Pretoria - Students at the trouble-torn Tshwane North Further Education and Training College in Soshanguve went on the rampage on Wednesday over “unpaid” transport and meal allowances, blockading access roads and making bonfires outside the main gate.
Last year, the students caused hundreds of thousands of rand in damage on the campus when the national student fund delayed paying their tuition fees.
They decided to stay away from classes on their return this week from the Easter break.
“They told us they had transferred the money and we would have it when we came back (from Easter), but it’s not in our accounts,” student representative council chairman Rio Mondlane said.
Lecturers and other college staff did not come in on Wednesday.
They turned away when they realised there were problems on Tuesday.
Mondlane said the students had met management at the central office in Pretoria last Thursday, where they were assured that payments had been made.
“No one has received the money, which means they have no intention of ensuring that we get educated,” he said.
The students claimed to be owed money from the second semester last year, and said class attendance was greatly affected.
“We are owed in the region of R7 500 a student, which means those using public transport are unable to attend regularly,” Mondlane said.
Those who lived on campus attended classes on empty stomachs, he added.
At the main gate one protesting student said they would not be voting in the May 7 national elections because the ANC was not making it worth their while.
The college is earmarked for use as a polling station.

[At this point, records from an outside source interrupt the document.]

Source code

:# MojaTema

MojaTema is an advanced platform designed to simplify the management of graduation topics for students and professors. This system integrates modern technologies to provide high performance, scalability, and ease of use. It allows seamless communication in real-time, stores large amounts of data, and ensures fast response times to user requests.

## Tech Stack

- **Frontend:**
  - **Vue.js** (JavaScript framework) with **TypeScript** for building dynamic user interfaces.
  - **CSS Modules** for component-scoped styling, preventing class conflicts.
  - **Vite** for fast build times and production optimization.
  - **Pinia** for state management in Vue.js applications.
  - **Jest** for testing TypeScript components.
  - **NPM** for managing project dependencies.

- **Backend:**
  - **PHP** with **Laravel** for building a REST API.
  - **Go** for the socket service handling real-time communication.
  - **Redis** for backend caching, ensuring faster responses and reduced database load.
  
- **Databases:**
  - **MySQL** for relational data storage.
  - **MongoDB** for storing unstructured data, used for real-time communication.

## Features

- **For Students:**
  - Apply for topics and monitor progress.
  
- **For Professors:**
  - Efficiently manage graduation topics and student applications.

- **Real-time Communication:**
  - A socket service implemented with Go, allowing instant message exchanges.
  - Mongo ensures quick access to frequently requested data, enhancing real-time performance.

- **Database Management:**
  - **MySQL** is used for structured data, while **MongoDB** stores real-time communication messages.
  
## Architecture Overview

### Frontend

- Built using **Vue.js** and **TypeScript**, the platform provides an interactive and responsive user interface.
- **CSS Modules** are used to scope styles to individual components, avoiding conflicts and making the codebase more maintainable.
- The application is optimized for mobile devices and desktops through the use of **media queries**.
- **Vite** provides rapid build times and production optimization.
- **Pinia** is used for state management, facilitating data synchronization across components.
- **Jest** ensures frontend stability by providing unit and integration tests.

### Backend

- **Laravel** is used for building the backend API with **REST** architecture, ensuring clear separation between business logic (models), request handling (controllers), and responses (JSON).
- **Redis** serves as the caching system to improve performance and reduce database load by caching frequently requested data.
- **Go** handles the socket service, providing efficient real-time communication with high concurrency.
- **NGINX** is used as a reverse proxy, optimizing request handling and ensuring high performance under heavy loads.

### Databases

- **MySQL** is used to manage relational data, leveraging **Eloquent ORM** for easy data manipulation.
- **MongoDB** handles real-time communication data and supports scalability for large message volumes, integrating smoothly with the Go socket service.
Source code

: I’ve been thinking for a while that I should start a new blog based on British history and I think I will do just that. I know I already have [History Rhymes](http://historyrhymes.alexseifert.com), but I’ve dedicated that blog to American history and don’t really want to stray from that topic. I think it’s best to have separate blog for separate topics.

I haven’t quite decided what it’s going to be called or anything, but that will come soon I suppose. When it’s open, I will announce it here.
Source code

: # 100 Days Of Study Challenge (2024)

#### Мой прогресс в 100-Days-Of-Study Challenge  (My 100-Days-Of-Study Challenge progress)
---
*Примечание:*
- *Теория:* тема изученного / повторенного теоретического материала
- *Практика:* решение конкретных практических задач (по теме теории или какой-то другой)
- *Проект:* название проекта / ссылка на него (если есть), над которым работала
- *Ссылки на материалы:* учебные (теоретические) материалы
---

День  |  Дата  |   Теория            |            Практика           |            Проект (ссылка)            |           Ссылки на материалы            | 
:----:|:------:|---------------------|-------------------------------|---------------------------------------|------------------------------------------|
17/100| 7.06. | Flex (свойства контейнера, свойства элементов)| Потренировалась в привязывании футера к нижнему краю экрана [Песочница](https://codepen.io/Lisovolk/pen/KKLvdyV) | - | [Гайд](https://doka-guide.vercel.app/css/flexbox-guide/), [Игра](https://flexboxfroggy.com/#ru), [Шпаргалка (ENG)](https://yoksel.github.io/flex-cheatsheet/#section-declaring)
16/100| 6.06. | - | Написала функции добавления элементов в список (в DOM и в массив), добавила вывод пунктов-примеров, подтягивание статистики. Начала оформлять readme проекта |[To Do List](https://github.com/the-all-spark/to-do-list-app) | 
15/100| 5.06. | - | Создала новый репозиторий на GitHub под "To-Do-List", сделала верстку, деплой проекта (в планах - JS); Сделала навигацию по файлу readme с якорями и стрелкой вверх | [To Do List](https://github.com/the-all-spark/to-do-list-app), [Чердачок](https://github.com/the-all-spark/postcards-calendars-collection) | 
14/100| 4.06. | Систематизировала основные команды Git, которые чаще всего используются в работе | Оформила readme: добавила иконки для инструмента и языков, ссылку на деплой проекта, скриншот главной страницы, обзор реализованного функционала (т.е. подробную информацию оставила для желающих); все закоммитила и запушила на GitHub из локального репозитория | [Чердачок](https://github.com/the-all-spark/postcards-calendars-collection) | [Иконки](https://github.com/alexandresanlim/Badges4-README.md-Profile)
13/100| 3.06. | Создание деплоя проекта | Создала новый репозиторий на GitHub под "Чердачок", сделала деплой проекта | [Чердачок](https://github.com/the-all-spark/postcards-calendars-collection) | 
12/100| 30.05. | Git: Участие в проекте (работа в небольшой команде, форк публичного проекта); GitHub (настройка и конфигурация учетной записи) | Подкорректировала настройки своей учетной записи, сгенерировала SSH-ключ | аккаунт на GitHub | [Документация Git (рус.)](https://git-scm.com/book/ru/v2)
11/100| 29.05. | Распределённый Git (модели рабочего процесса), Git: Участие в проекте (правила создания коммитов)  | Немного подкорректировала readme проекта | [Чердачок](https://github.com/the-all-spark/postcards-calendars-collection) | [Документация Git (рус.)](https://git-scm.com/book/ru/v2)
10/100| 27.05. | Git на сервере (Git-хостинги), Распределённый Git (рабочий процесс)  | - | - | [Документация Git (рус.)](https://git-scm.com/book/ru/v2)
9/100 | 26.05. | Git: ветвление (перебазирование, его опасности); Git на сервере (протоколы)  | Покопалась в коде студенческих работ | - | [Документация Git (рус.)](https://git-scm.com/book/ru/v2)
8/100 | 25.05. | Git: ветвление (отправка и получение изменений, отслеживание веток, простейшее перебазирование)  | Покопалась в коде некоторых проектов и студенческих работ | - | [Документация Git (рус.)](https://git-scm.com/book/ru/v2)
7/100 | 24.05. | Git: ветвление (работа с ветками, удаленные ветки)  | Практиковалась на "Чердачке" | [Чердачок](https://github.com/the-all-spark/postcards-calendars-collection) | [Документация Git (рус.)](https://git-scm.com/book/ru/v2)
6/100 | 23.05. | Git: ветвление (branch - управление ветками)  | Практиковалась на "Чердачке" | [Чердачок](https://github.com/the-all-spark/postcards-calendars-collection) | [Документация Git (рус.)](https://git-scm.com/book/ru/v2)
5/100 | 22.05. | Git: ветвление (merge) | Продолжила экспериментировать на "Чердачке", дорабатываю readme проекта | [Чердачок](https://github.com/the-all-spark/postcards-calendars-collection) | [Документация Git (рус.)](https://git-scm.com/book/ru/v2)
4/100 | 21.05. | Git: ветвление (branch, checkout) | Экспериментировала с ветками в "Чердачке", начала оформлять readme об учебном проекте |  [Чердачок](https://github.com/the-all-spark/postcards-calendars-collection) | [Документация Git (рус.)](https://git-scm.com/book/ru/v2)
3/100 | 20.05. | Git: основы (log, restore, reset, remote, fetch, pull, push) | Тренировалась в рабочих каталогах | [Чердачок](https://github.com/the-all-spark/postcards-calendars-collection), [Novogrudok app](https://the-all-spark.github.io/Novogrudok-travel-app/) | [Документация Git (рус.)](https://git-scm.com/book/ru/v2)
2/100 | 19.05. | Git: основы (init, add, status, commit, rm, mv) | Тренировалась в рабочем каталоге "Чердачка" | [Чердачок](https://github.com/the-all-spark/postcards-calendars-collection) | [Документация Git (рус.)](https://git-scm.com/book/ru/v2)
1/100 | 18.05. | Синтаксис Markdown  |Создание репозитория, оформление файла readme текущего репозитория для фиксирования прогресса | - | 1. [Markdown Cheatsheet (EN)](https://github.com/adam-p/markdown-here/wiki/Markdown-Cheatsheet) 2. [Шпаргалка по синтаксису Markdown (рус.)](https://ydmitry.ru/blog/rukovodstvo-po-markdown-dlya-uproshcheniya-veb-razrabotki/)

Students vowed on Wednesday they would make sure no one voted there.
“They are failing to ensure that it runs for the cause it is intended for – why must others use it then?” said one.
Students said they could sometimes attend classes twice a week if they “borrowed” money from their parents, but then they would not be able to eat during the day.
The campus has long had problems, with students occasionally running amok and damaging facilities and equipment.
At the end of last year, they damaged windows, doors, computers and other school equipment over the non-payment of tuition fees. They they have often been locked out by the administration.
The student leadership locked residences on Wednesday morning “to protect student property in the absence of security personnel”, Mondlane said.
With security off campus, the student leadership was responsible for students’ property, he said. This was why they had blockaded the road with large stones.
“That will deter anyone trying to gain access for mischievous reasons.”
The administration – expected to come to the campus on Wednesday – could make their way around the obstacles if they wanted the matter resolved, Mondlane said.
Although the college’s administration was unable to provide official comment, one member said the allowances had been paid.
“They have other reasons for making the college ungovernable,” said an official, who refused to give his name.
The Department of Higher Education and Training had not responded to questions by late Wednesday.